Member of the U.S. House of Representatives from Colorado's 1st district
- Incumbent
- Assumed office January 3, 1997
- Preceded by: Pat Schroeder

Member of the Colorado House of Representatives from the 6th district
- In office January 13, 1993 – January 3, 1997
- Preceded by: Gerald Kopel
- Succeeded by: Dan Grossman

Personal details
- Born: Diana Louise DeGette July 29, 1957 (age 69) Tachikawa, Japan
- Party: Democratic
- Spouse: Lino Lipinsky ​(m. 1985)​
- Children: 2
- Education: Colorado College (BA) New York University (JD)
- Website: House website Campaign website
- DeGette's voice DeGette on the Columbine High School massacre and gun safety. Recorded July 6, 2016

= Diana DeGette =

American politician (born 1957)

Diana Louise DeGette (/dᵻˈɡɛt/ dih-GHET; born July 29, 1957) is an American lawyer and politician serving as the U.S. representative for , which is based in Denver, since 1997. Previously, she served in the Colorado House of Representatives from 1993 to 1997. She is a member of the Democratic Party.

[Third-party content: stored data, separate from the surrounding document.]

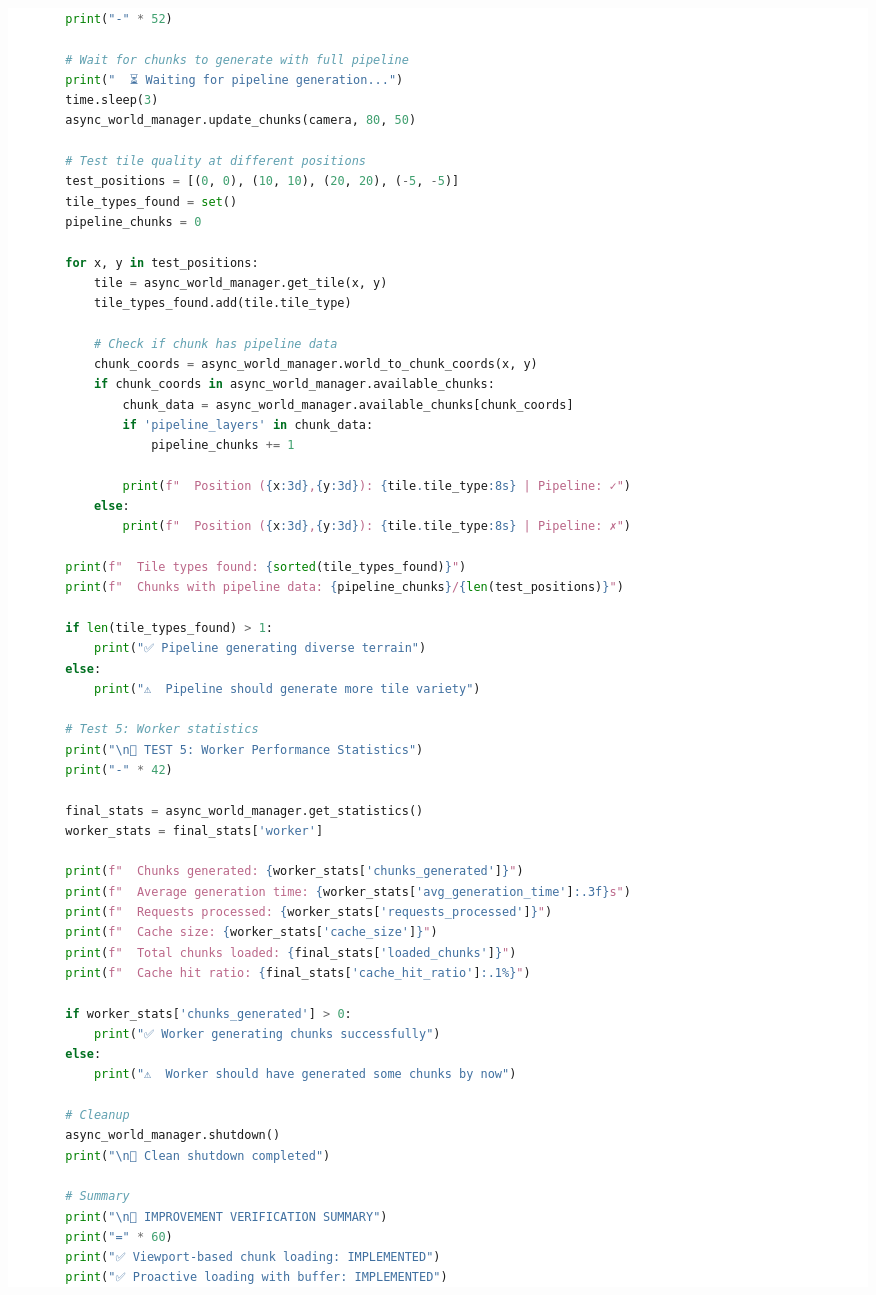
 ```python
        print("-" * 52)
        
        # Wait for chunks to generate with full pipeline
        print("  ⏳ Waiting for pipeline generation...")
        time.sleep(3)
        async_world_manager.update_chunks(camera, 80, 50)
        
        # Test tile quality at different positions
        test_positions = [(0, 0), (10, 10), (20, 20), (-5, -5)]
        tile_types_found = set()
        pipeline_chunks = 0
        
        for x, y in test_positions:
            tile = async_world_manager.get_tile(x, y)
            tile_types_found.add(tile.tile_type)
            
            # Check if chunk has pipeline data
            chunk_coords = async_world_manager.world_to_chunk_coords(x, y)
            if chunk_coords in async_world_manager.available_chunks:
                chunk_data = async_world_manager.available_chunks[chunk_coords]
                if 'pipeline_layers' in chunk_data:
                    pipeline_chunks += 1
                    
                print(f"  Position ({x:3d},{y:3d}): {tile.tile_type:8s} | Pipeline: ✓")
            else:
                print(f"  Position ({x:3d},{y:3d}): {tile.tile_type:8s} | Pipeline: ✗")
        
        print(f"  Tile types found: {sorted(tile_types_found)}")
        print(f"  Chunks with pipeline data: {pipeline_chunks}/{len(test_positions)}")
        
        if len(tile_types_found) > 1:
            print("✅ Pipeline generating diverse terrain")
        else:
            print("⚠️  Pipeline should generate more tile variety")
        
        # Test 5: Worker statistics
        print("\n🔧 TEST 5: Worker Performance Statistics")
        print("-" * 42)
        
        final_stats = async_world_manager.get_statistics()
        worker_stats = final_stats['worker']
        
        print(f"  Chunks generated: {worker_stats['chunks_generated']}")
        print(f"  Average generation time: {worker_stats['avg_generation_time']:.3f}s")
        print(f"  Requests processed: {worker_stats['requests_processed']}")
        print(f"  Cache size: {worker_stats['cache_size']}")
        print(f"  Total chunks loaded: {final_stats['loaded_chunks']}")
        print(f"  Cache hit ratio: {final_stats['cache_hit_ratio']:.1%}")
        
        if worker_stats['chunks_generated'] > 0:
            print("✅ Worker generating chunks successfully")
        else:
            print("⚠️  Worker should have generated some chunks by now")
        
        # Cleanup
        async_world_manager.shutdown()
        print("\n🛑 Clean shutdown completed")
        
        # Summary
        print("\n🎯 IMPROVEMENT VERIFICATION SUMMARY")
        print("=" * 60)
        print("✅ Viewport-based chunk loading: IMPLEMENTED")
        print("✅ Proactive loading with buffer: IMPLEMENTED") 
```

A progressive, DeGette was first elected to Congress in 1996. She served as Democratic chief deputy whip from 2005 to 2019, and has been the dean of Colorado's congressional delegation since 2007. In 2026, DeGette lost renomination in the Democratic primary to democratic socialist Melat Kiros.

== Early life, education and career ==
A fourth-generation Coloradan, DeGette was born in Tachikawa, Japan, the daughter of Patricia Anne (née Rose) and Richard Louis DeGette. Her parents were American, and at the time of her birth her father was serving in the armed forces. She graduated from Colorado College, where she earned a Bachelor of Arts degree in political science and was elected to the Pi Gamma Mu international honor society in 1979. She earned her Juris Doctor degree from the New York University School of Law in 1982. She then returned to Denver and began a law practice focusing on civil rights and employment litigation.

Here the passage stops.